Let $ax+by+cz=0$ be a line in projective space. Let the line be satisfied by two points $(a_1,a_2,a_3)$ and $(b_1,b_2,b_3)$. Then we have $$a_1x+a_2y+a_3z=0$$ $$b_1x+b_2y+b_3z=0$$ This implies that $\begin{vmatrix} a_1&a_2\\b_1&b_2\end{vmatrix}=\begin{vmatrix} a_2&a_3\\b_2&b_3\end{vmatrix}=\begin{vmatrix} a_1&a_3\\b_1&b_3\end{vmatrix}=0$.
Now my textbook says that the equation of this line is $\begin{vmatrix} a_1&a_2\\b_1&b_2\end{vmatrix}x_1+\begin{vmatrix} a_2&a_3\\b_2&b_3\end{vmatrix}x_2+\begin{vmatrix} a_1&a_3\\b_1&b_3\end{vmatrix}x_3=0$.
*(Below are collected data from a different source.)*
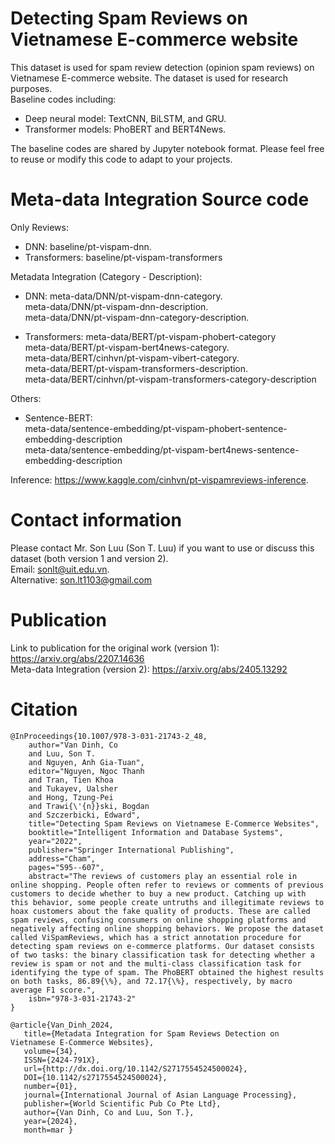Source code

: # Detecting Spam Reviews on Vietnamese E-commerce website  
This dataset is used for spam review detection (opinion spam reviews) on Vietnamese E-commerce website. 
The dataset is used for research purposes.  
Baseline codes including:  
+ Deep neural model: TextCNN, BiLSTM, and GRU.    
+ Transformer models: PhoBERT and BERT4News.    

The baseline codes are shared by Jupyter notebook format. Please feel free to reuse or modify this code to adapt to your projects.     

# Meta-data Integration Source code 
Only Reviews:    
+ DNN: baseline/pt-vispam-dnn.  
+ Transformers: baseline/pt-vispam-transformers     
	
Metadata Integration (Category - Description):   
+ DNN:
		meta-data/DNN/pt-vispam-dnn-category.   
		meta-data/DNN/pt-vispam-dnn-description.   
		meta-data/DNN/pt-vispam-dnn-category-description.   
		
+ Transformers:
		meta-data/BERT/pt-vispam-phobert-category     
		meta-data/BERT/pt-vispam-bert4news-category.  
		meta-data/BERT/cinhvn/pt-vispam-vibert-category.  
		meta-data/BERT/pt-vispam-transformers-description.  
		meta-data/BERT/cinhvn/pt-vispam-transformers-category-description   
 
Others:
+ Sentence-BERT:    
		meta-data/sentence-embedding/pt-vispam-phobert-sentence-embedding-description    
		meta-data/sentence-embedding/pt-vispam-bert4news-sentence-embedding-description    
		
Inference: https://www.kaggle.com/cinhvn/pt-vispamreviews-inference.   

# Contact information  
Please contact Mr. Son Luu (Son T. Luu) if you want to use or discuss this dataset (both version 1 and version 2).   
Email: sonlt@uit.edu.vn.  
Alternative: son.lt1103@gmail.com     

# Publication  
Link to publication for the original work (version 1): https://arxiv.org/abs/2207.14636    
Meta-data Integration (version 2): https://arxiv.org/abs/2405.13292  
# Citation 
```
@InProceedings{10.1007/978-3-031-21743-2_48,
	author="Van Dinh, Co
	and Luu, Son T.
	and Nguyen, Anh Gia-Tuan",
	editor="Nguyen, Ngoc Thanh
	and Tran, Tien Khoa
	and Tukayev, Ualsher
	and Hong, Tzung-Pei
	and Trawi{\'{n}}ski, Bogdan
	and Szczerbicki, Edward",
	title="Detecting Spam Reviews on Vietnamese E-Commerce Websites",
	booktitle="Intelligent Information and Database Systems",
	year="2022",
	publisher="Springer International Publishing",
	address="Cham",
	pages="595--607",
	abstract="The reviews of customers play an essential role in online shopping. People often refer to reviews or comments of previous customers to decide whether to buy a new product. Catching up with this behavior, some people create untruths and illegitimate reviews to hoax customers about the fake quality of products. These are called spam reviews, confusing consumers on online shopping platforms and negatively affecting online shopping behaviors. We propose the dataset called ViSpamReviews, which has a strict annotation procedure for detecting spam reviews on e-commerce platforms. Our dataset consists of two tasks: the binary classification task for detecting whether a review is spam or not and the multi-class classification task for identifying the type of spam. The PhoBERT obtained the highest results on both tasks, 86.89{\%}, and 72.17{\%}, respectively, by macro average F1 score.",
	isbn="978-3-031-21743-2"
}
```

```
@article{Van_Dinh_2024,
   title={Metadata Integration for Spam Reviews Detection on Vietnamese E-Commerce Websites},
   volume={34},
   ISSN={2424-791X},
   url={http://dx.doi.org/10.1142/S2717554524500024},
   DOI={10.1142/s2717554524500024},
   number={01},
   journal={International Journal of Asian Language Processing},
   publisher={World Scientific Pub Co Pte Ltd},
   author={Van Dinh, Co and Luu, Son T.},
   year={2024},
   month=mar }

```
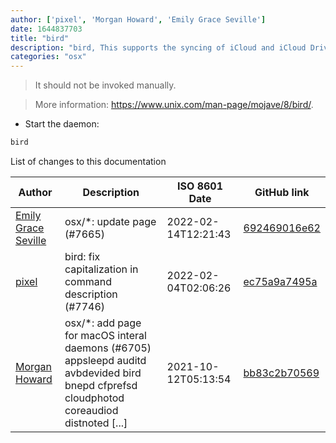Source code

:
 ```yaml
---
author: ['pixel', 'Morgan Howard', 'Emily Grace Seville']
date: 1644837703
title: "bird"
description: "bird, This supports the syncing of iCloud and iCloud Drive."
categories: "osx"
---
```

> It should not be invoked manually.

> More information: <https://www.unix.com/man-page/mojave/8/bird/>.

- Start the daemon:

```bash
bird
```
List of changes to this documentation


Author | Description | ISO 8601 Date | GitHub link
------|-----|-----|-----
[Emily Grace Seville](mailto:emilyseville7cf@gmail.com) | osx/*: update page (#7665) | 2022-02-14T12:21:43 | [692469016e62](https://github.com/tldr-pages/tldr/commit/692469016e62d4410ec92a8f29272e447046a0d2)
[pixel](mailto:chrissx@chrissx.de) | bird: fix capitalization in command description (#7746) | 2022-02-04T02:06:26 | [ec75a9a7495a](https://github.com/tldr-pages/tldr/commit/ec75a9a7495a11063b41a7b098d0f1b1401ad3bd)
[Morgan Howard](mailto:morganhoward@users.noreply.github.com) | osx/*: add page for macOS interal daemons (#6705) appsleepd auditd avbdevided bird bnepd cfprefsd cloudphotod coreaudiod distnoted [...] | 2021-10-12T05:13:54 | [bb83c2b70569](https://github.com/tldr-pages/tldr/commit/bb83c2b705696df0df9a1b1407baf4df0ebd2ffe)

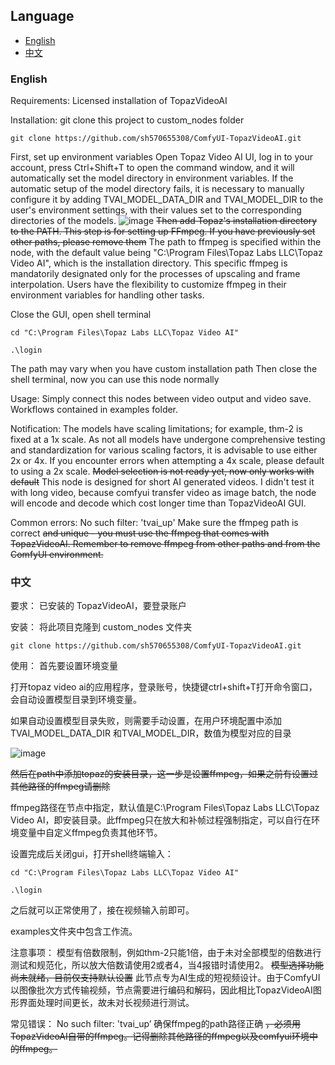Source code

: ## Language

- [English](#english)
- [中文](#中文)

### English
Requirements: 
Licensed installation of TopazVideoAI

Installation:
git clone this project to custom_nodes folder
```
git clone https://github.com/sh570655308/ComfyUI-TopazVideoAI.git
```

First, set up environment variables
Open Topaz Video AI UI, log in to your account, press Ctrl+Shift+T to open the command window, and it will automatically set the model directory in environment variables. 
If the automatic setup of the model directory fails, it is necessary to manually configure it by adding TVAI_MODEL_DATA_DIR and TVAI_MODEL_DIR to the user's environment settings, with their values set to the corresponding directories of the models.
![image](https://github.com/user-attachments/assets/996eba42-a356-4324-a697-706536cb4da4)
~~Then add Topaz's installation directory to the PATH. This step is for setting up FFmpeg. If you have previously set other paths, please remove them~~
The path to ffmpeg is specified within the node, with the default value being "C:\Program Files\Topaz Labs LLC\Topaz Video AI", which is the installation directory. This specific ffmpeg is mandatorily designated only for the processes of upscaling and frame interpolation. Users have the flexibility to customize ffmpeg in their environment variables for handling other tasks.

Close the GUI, open shell terminal

```cd "C:\Program Files\Topaz Labs LLC\Topaz Video AI"```

```.\login```

The path may vary when you have custom installation path
Then close the shell terminal, now you can use this node normally

Usage:
Simply connect this nodes between video output and video save.
Workflows contained in examples folder.

Notification:
The models have scaling limitations; for example, thm-2 is fixed at a 1x scale. As not all models have undergone comprehensive testing and standardization for various scaling factors, it is advisable to use either 2x or 4x. If you encounter errors when attempting a 4x scale, please default to using a 2x scale.
~~Model selection is not ready yet, now only works with default~~
This node is designed for short AI generated videos. I didn't test it with long video, because comfyui transfer video as image batch, the node will encode and decode which cost longer time than TopazVideoAI GUI. 

Common errors:
No such filter: 'tvai_up'
Make sure the ffmpeg path is correct ~~and unique - you must use the ffmpeg that comes with TopazVideoAI. Remember to remove ffmpeg from other paths and from the ComfyUI environment.~~

### 中文
要求：
已安装的 TopazVideoAI，要登录账户

安装：
将此项目克隆到 custom_nodes 文件夹

```
git clone https://github.com/sh570655308/ComfyUI-TopazVideoAI.git
```

使用：
首先要设置环境变量

打开topaz video ai的应用程序，登录账号，快捷键ctrl+shift+T打开命令窗口，会自动设置模型目录到环境变量。

如果自动设置模型目录失败，则需要手动设置，在用户环境配置中添加TVAI_MODEL_DATA_DIR 和TVAI_MODEL_DIR，数值为模型对应的目录

![image](https://github.com/user-attachments/assets/996eba42-a356-4324-a697-706536cb4da4)

~~然后在path中添加topaz的安装目录，这一步是设置ffmpeg，如果之前有设置过其他路径的ffmpeg请删除~~

ffmpeg路径在节点中指定，默认值是C:\Program Files\Topaz Labs LLC\Topaz Video AI，即安装目录。此ffmpeg只在放大和补帧过程强制指定，可以自行在环境变量中自定义ffmpeg负责其他环节。

设置完成后关闭gui，打开shell终端输入：

```cd "C:\Program Files\Topaz Labs LLC\Topaz Video AI"```

```.\login```

之后就可以正常使用了，接在视频输入前即可。

examples文件夹中包含工作流。

注意事项：
模型有倍数限制，例如thm-2只能1倍，由于未对全部模型的倍数进行测试和规范化，所以放大倍数请使用2或者4，当4报错时请使用2。
~~模型选择功能尚未就绪，目前仅支持默认设置~~
此节点专为AI生成的短视频设计。由于ComfyUI以图像批次方式传输视频，节点需要进行编码和解码，因此相比TopazVideoAI图形界面处理时间更长，故未对长视频进行测试。

常见错误：
No such filter: 'tvai_up’
确保ffmpeg的path路径正确 ~~，必须用TopazVideoAI自带的ffmpeg。记得删除其他路径的ffmpeg以及comfyui环境中的ffmpeg。~~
I don't understand how this is. This relation should be satisfied by ANY $(x_1,x_2,x_3)$, and not just the point on the line, as the coefficients (the determinants) are all 0!! So you get $0.x_1+0.x_2+0.x_3=0$ for every $(x_1,x_2,x_3)$.
Am I correct?
Your claim that the three $2\times 2$ minors being all equal zero are simply not true. Since you claim $ax+by+cz=0$ to be a line, I assume you are talking about the projective plane with homogeneous coordinate $(x,y,z)$.
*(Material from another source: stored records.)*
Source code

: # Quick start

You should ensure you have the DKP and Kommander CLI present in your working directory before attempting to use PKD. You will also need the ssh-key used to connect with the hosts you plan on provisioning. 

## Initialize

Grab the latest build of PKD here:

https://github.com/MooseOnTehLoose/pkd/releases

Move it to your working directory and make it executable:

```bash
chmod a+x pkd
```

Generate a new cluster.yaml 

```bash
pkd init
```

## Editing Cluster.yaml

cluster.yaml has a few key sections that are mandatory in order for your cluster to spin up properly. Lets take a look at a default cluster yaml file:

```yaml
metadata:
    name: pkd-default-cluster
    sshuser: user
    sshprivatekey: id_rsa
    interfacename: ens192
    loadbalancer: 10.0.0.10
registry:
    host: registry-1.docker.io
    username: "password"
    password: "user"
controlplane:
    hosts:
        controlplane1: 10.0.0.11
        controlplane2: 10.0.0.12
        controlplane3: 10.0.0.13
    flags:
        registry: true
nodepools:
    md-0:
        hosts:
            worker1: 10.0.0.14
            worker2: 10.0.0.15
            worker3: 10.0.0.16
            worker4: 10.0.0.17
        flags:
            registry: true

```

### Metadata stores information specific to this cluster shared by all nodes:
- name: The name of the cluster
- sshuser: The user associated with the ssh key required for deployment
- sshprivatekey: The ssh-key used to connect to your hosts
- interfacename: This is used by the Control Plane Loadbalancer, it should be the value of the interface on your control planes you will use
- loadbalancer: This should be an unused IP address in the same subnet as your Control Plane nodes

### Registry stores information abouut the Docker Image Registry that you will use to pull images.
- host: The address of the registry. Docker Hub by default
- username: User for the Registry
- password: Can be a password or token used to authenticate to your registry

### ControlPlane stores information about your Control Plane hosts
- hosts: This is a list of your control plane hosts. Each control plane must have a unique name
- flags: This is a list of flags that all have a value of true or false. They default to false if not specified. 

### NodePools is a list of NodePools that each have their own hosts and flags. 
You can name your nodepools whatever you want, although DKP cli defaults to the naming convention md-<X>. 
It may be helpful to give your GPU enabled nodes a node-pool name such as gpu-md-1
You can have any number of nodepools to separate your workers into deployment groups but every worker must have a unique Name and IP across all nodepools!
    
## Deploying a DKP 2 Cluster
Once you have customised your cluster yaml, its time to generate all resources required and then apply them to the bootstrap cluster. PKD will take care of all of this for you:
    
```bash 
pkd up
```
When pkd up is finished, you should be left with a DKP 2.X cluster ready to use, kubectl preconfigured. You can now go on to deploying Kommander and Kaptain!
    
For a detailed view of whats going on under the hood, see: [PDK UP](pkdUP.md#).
The two equations you gave is supposed to solve the line coordinates $(x,y,z)$, or rather the $(a,b,c)$ in your line equation $ax+by+cz=0$. The minors are not necessarily all $0$. Basically, you are looking for a vector that is perpendicular to two other vectors $(a_1,a_2,a_3)$ and $(b_1,b_2,b_3)$, and therefore the results is given by cross product. The three minors pop up in the computation of the cross product.